• [WHAT TO DO]
Having read the records, set them all down exactly as they appear.

** DATA SECTION follows **

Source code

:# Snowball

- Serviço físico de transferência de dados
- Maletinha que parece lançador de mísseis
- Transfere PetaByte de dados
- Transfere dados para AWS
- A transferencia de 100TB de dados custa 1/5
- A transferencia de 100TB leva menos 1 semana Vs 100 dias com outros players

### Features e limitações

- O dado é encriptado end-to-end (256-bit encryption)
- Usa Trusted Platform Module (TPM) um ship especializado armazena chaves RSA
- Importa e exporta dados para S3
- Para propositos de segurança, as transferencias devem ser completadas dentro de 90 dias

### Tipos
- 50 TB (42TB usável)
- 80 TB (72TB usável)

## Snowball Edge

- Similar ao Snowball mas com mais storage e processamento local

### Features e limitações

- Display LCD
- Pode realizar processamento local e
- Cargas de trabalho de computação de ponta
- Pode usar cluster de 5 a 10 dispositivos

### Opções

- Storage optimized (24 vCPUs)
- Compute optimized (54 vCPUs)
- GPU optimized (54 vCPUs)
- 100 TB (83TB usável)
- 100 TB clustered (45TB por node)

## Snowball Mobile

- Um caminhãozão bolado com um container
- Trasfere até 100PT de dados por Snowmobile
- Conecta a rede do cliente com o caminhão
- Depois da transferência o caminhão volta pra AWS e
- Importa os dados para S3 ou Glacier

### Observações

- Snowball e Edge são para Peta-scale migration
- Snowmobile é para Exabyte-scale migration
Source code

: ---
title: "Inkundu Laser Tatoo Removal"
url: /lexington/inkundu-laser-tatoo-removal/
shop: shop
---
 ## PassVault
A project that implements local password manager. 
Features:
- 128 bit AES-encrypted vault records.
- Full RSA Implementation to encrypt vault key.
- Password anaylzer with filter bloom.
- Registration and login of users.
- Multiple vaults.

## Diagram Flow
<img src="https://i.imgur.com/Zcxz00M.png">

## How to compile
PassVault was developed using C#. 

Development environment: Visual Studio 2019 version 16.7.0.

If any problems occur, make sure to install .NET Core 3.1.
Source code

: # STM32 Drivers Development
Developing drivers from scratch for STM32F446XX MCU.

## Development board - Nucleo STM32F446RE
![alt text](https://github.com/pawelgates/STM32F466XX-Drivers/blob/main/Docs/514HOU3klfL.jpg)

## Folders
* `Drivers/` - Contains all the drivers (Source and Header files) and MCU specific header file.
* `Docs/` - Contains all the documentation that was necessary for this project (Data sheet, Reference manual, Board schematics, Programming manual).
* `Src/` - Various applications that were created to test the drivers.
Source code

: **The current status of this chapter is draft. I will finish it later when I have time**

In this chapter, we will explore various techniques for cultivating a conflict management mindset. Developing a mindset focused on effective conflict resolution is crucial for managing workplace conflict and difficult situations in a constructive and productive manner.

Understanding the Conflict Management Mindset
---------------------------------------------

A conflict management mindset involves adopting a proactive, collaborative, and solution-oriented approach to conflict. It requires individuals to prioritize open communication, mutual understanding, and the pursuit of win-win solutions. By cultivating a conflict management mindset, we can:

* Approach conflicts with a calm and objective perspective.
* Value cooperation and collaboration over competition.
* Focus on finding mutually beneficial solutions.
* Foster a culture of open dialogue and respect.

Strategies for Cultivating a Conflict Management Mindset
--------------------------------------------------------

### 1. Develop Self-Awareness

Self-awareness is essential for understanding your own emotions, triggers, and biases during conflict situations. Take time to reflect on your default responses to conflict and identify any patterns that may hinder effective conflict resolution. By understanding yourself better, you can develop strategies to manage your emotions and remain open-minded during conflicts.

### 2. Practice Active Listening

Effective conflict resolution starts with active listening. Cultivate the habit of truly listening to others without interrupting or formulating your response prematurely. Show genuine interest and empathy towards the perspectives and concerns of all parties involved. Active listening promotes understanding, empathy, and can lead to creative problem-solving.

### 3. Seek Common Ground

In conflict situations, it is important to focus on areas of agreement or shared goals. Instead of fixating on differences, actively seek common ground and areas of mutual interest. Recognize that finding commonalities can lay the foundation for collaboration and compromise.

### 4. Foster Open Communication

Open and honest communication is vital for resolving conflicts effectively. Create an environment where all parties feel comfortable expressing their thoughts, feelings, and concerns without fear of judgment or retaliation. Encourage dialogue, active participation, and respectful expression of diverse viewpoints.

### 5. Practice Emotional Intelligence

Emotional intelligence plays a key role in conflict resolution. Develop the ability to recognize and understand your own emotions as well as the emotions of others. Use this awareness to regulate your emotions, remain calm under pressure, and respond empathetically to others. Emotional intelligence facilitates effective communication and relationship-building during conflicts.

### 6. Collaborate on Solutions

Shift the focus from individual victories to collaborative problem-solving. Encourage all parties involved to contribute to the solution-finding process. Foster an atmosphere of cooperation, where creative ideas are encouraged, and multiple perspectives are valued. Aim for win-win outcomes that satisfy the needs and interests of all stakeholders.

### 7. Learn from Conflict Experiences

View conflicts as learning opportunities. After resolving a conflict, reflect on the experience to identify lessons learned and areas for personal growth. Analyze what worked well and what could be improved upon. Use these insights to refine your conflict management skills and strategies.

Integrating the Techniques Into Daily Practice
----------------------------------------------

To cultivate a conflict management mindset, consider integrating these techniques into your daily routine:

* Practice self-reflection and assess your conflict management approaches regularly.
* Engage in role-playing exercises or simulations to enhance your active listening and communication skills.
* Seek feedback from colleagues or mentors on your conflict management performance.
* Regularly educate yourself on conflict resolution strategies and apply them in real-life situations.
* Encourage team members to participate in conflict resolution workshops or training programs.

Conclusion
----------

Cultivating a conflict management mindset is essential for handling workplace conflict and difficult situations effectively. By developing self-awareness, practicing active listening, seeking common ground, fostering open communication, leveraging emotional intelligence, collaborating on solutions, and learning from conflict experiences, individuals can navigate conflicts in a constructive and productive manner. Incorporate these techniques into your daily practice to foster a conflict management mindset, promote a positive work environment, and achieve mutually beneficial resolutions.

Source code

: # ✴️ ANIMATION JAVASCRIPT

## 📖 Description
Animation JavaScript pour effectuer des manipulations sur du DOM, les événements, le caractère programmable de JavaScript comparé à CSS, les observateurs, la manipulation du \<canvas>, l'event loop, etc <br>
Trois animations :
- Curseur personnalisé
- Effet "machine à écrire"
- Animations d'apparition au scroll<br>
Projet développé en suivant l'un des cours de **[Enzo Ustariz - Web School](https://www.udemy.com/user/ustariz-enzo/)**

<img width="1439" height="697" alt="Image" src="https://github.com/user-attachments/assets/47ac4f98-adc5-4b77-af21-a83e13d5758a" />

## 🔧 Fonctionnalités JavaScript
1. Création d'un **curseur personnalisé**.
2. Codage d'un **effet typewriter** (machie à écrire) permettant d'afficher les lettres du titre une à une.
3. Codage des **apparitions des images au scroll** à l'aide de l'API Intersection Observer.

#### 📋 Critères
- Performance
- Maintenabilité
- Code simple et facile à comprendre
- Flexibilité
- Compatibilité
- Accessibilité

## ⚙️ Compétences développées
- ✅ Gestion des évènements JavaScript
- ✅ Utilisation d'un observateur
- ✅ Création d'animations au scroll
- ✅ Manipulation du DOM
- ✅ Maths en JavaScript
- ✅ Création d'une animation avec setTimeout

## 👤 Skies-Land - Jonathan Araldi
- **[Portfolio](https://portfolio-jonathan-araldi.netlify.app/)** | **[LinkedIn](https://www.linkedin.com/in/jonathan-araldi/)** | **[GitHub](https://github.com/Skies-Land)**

** End of DATA SECTION **

• [SOLUTION]
Source code

:# Snowball

- Serviço físico de transferência de dados
- Maletinha que parece lançador de mísseis
- Transfere PetaByte de dados
- Transfere dados para AWS
- A transferencia de 100TB de dados custa 1/5
- A transferencia de 100TB leva menos 1 semana Vs 100 dias com outros players

### Features e limitações

- O dado é encriptado end-to-end (256-bit encryption)
- Usa Trusted Platform Module (TPM) um ship especializado armazena chaves RSA
- Importa e exporta dados para S3
- Para propositos de segurança, as transferencias devem ser completadas dentro de 90 dias

### Tipos
- 50 TB (42TB usável)
- 80 TB (72TB usável)

## Snowball Edge

- Similar ao Snowball mas com mais storage e processamento local

### Features e limitações

- Display LCD
- Pode realizar processamento local e
- Cargas de trabalho de computação de ponta
- Pode usar cluster de 5 a 10 dispositivos

### Opções

- Storage optimized (24 vCPUs)
- Compute optimized (54 vCPUs)
- GPU optimized (54 vCPUs)
- 100 TB (83TB usável)
- 100 TB clustered (45TB por node)

## Snowball Mobile

- Um caminhãozão bolado com um container
- Trasfere até 100PT de dados por Snowmobile
- Conecta a rede do cliente com o caminhão
- Depois da transferência o caminhão volta pra AWS e
- Importa os dados para S3 ou Glacier

### Observações

- Snowball e Edge são para Peta-scale migration
- Snowmobile é para Exabyte-scale migration
Source code

: ---
title: "Inkundu Laser Tatoo Removal"
url: /lexington/inkundu-laser-tatoo-removal/
shop: shop
---
 ## PassVault
A project that implements local password manager. 
Features:
- 128 bit AES-encrypted vault records.
- Full RSA Implementation to encrypt vault key.
- Password anaylzer with filter bloom.
- Registration and login of users.
- Multiple vaults.

## Diagram Flow
<img src="https://i.imgur.com/Zcxz00M.png">

## How to compile
PassVault was developed using C#. 

Development environment: Visual Studio 2019 version 16.7.0.

If any problems occur, make sure to install .NET Core 3.1.
Source code

: # STM32 Drivers Development
Developing drivers from scratch for STM32F446XX MCU.

## Development board - Nucleo STM32F446RE
![alt text](https://github.com/pawelgates/STM32F466XX-Drivers/blob/main/Docs/514HOU3klfL.jpg)

## Folders
* `Drivers/` - Contains all the drivers (Source and Header files) and MCU specific header file.
* `Docs/` - Contains all the documentation that was necessary for this project (Data sheet, Reference manual, Board schematics, Programming manual).
* `Src/` - Various applications that were created to test the drivers.
Source code

: **The current status of this chapter is draft. I will finish it later when I have time**

In this chapter, we will explore various techniques for cultivating a conflict management mindset. Developing a mindset focused on effective conflict resolution is crucial for managing workplace conflict and difficult situations in a constructive and productive manner.

Understanding the Conflict Management Mindset
---------------------------------------------

A conflict management mindset involves adopting a proactive, collaborative, and solution-oriented approach to conflict. It requires individuals to prioritize open communication, mutual understanding, and the pursuit of win-win solutions. By cultivating a conflict management mindset, we can:

* Approach conflicts with a calm and objective perspective.
* Value cooperation and collaboration over competition.
* Focus on finding mutually beneficial solutions.
* Foster a culture of open dialogue and respect.

Strategies for Cultivating a Conflict Management Mindset
--------------------------------------------------------

### 1. Develop Self-Awareness

Self-awareness is essential for understanding your own emotions, triggers, and biases during conflict situations. Take time to reflect on your default responses to conflict and identify any patterns that may hinder effective conflict resolution. By understanding yourself better, you can develop strategies to manage your emotions and remain open-minded during conflicts.

### 2. Practice Active Listening

Effective conflict resolution starts with active listening. Cultivate the habit of truly listening to others without interrupting or formulating your response prematurely. Show genuine interest and empathy towards the perspectives and concerns of all parties involved. Active listening promotes understanding, empathy, and can lead to creative problem-solving.

### 3. Seek Common Ground

In conflict situations, it is important to focus on areas of agreement or shared goals. Instead of fixating on differences, actively seek common ground and areas of mutual interest. Recognize that finding commonalities can lay the foundation for collaboration and compromise.

### 4. Foster Open Communication

Open and honest communication is vital for resolving conflicts effectively. Create an environment where all parties feel comfortable expressing their thoughts, feelings, and concerns without fear of judgment or retaliation. Encourage dialogue, active participation, and respectful expression of diverse viewpoints.

### 5. Practice Emotional Intelligence

Emotional intelligence plays a key role in conflict resolution. Develop the ability to recognize and understand your own emotions as well as the emotions of others. Use this awareness to regulate your emotions, remain calm under pressure, and respond empathetically to others. Emotional intelligence facilitates effective communication and relationship-building during conflicts.

### 6. Collaborate on Solutions

Shift the focus from individual victories to collaborative problem-solving. Encourage all parties involved to contribute to the solution-finding process. Foster an atmosphere of cooperation, where creative ideas are encouraged, and multiple perspectives are valued. Aim for win-win outcomes that satisfy the needs and interests of all stakeholders.

### 7. Learn from Conflict Experiences

View conflicts as learning opportunities. After resolving a conflict, reflect on the experience to identify lessons learned and areas for personal growth. Analyze what worked well and what could be improved upon. Use these insights to refine your conflict management skills and strategies.

Integrating the Techniques Into Daily Practice
----------------------------------------------

To cultivate a conflict management mindset, consider integrating these techniques into your daily routine:

* Practice self-reflection and assess your conflict management approaches regularly.
* Engage in role-playing exercises or simulations to enhance your active listening and communication skills.
* Seek feedback from colleagues or mentors on your conflict management performance.
* Regularly educate yourself on conflict resolution strategies and apply them in real-life situations.
* Encourage team members to participate in conflict resolution workshops or training programs.

Conclusion
----------

Cultivating a conflict management mindset is essential for handling workplace conflict and difficult situations effectively. By developing self-awareness, practicing active listening, seeking common ground, fostering open communication, leveraging emotional intelligence, collaborating on solutions, and learning from conflict experiences, individuals can navigate conflicts in a constructive and productive manner. Incorporate these techniques into your daily practice to foster a conflict management mindset, promote a positive work environment, and achieve mutually beneficial resolutions.

Source code

: # ✴️ ANIMATION JAVASCRIPT

## 📖 Description
Animation JavaScript pour effectuer des manipulations sur du DOM, les événements, le caractère programmable de JavaScript comparé à CSS, les observateurs, la manipulation du \<canvas>, l'event loop, etc <br>
Trois animations :
- Curseur personnalisé
- Effet "machine à écrire"
- Animations d'apparition au scroll<br>
Projet développé en suivant l'un des cours de **[Enzo Ustariz - Web School](https://www.udemy.com/user/ustariz-enzo/)**

<img width="1439" height="697" alt="Image" src="https://github.com/user-attachments/assets/47ac4f98-adc5-4b77-af21-a83e13d5758a" />

## 🔧 Fonctionnalités JavaScript
1. Création d'un **curseur personnalisé**.
2. Codage d'un **effet typewriter** (machie à écrire) permettant d'afficher les lettres du titre une à une.
3. Codage des **apparitions des images au scroll** à l'aide de l'API Intersection Observer.

#### 📋 Critères
- Performance
- Maintenabilité
- Code simple et facile à comprendre
- Flexibilité
- Compatibilité
- Accessibilité

## ⚙️ Compétences développées
- ✅ Gestion des évènements JavaScript
- ✅ Utilisation d'un observateur
- ✅ Création d'animations au scroll
- ✅ Manipulation du DOM
- ✅ Maths en JavaScript
- ✅ Création d'une animation avec setTimeout

## 👤 Skies-Land - Jonathan Araldi
- **[Portfolio](https://portfolio-jonathan-araldi.netlify.app/)** | **[LinkedIn](https://www.linkedin.com/in/jonathan-araldi/)** | **[GitHub](https://github.com/Skies-Land)**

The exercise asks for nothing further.